Two methodologies you often hear about with unobtrusiveness are “progressive enhancement” and “graceful degradation.” Browsers that lack certain features should receive an equally informational,yet altered, view of the same document by using techniques that either enhance the document as technologies are available (progressive enhancement) or degrade the document when they are missing (graceful degradation). These two concepts are often used interchangeably, but each embraces the idea that not all browsers are created equal—and not all browsers should be treated equally. Also, you shouldn’t force a low quality service on everyone just to be able to cater to the lowest common denominator.

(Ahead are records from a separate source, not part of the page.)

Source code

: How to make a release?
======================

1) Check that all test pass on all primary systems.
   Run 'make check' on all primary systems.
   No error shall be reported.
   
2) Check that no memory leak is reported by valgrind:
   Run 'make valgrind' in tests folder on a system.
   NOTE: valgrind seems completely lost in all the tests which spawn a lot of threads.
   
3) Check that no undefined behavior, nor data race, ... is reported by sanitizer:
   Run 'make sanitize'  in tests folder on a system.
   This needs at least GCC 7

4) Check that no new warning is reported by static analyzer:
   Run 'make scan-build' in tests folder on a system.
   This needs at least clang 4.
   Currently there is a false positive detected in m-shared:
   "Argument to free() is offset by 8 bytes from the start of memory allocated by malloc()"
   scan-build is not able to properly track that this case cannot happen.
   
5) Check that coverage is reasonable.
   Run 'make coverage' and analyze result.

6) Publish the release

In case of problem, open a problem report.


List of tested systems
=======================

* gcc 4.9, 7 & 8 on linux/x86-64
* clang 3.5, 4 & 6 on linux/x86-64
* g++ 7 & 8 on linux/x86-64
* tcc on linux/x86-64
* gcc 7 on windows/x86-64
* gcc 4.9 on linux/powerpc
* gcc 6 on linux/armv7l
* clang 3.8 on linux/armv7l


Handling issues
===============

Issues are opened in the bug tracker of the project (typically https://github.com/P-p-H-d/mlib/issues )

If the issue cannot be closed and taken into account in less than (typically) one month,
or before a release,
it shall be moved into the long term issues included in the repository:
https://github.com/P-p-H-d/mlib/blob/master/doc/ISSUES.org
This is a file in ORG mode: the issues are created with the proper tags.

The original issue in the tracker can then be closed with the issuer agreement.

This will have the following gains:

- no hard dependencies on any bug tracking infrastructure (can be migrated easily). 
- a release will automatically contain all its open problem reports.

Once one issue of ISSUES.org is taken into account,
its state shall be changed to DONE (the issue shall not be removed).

One of my favorite quotes about the necessity of progressive enhancement comes from Nate Koechley of Yahoo, who sums it up when describing browser support (http://developer.yahoo.com/yui/articles/gbs/gbs.html):
“Support does not mean that everybody gets the same thing. Expecting two users using different browser software to have the identical experience fails to embrace or acknowledge the heterogeneous essence of the Web. In fact, requiring the same experience for all users creates a barrier to participation. Availability and accessibility of content should be our key priority.”
If you’re using JavaScript in a way that inhibits the “availability and accessibility of content,” you’re doing something wrong.
At the same time, progressive enhancement doesn’t necessarily mean an all-or-nothing approach to JavaScript. The problem is that, unlike most programming or scripting languages that you would run on your own dedicated servers or computers, JavaScript is an interpreted language that runs within a web browser, so you won’t have any control over the wide variety and mix of software, hardware, and operating systems your script will need to handle. To deal with the infinite combinations, you have to be careful and create behavioral enhancements based on the capabilities of the browser and the available technologies, which could mean providing a degraded solution that still relies on lesser parts of JavaScript or a solution that falls back on traditional, JavaScript-free methods.
I’ll be stressing these ideas of unobtrusiveness, degradability, and progressive enhancement throughout the book, but I’ll also say that I am by no means a zealot. I do realize that your sites do need to support browsers without standards-compliant features. In many cases, proprietary methods will also be required, but the trick is to go for the standards-compliant way and only fall back on the proprietary way if necessary.
When working with DOM scripts and integrating them into your site, you should always write scripts
that are
Standards compliant: Future-proof your application and ensure that your web application will
continue to support newer and better browsers.
Maintainable: Incorporate reusable and easily understood methods so that you and others can
focus on the business task at hand, rather than rewriting the same things over and over.
Accessible: Ensure that everyone can easily and efficiently access your information, even those
without the script or JavaScript enabled.
Usable: Something that works great in one situation but is hard to implement or replicate isn’t
going to be much fun the second or third time around. Usability applies to both the interaction
with the end user and the interaction with developers.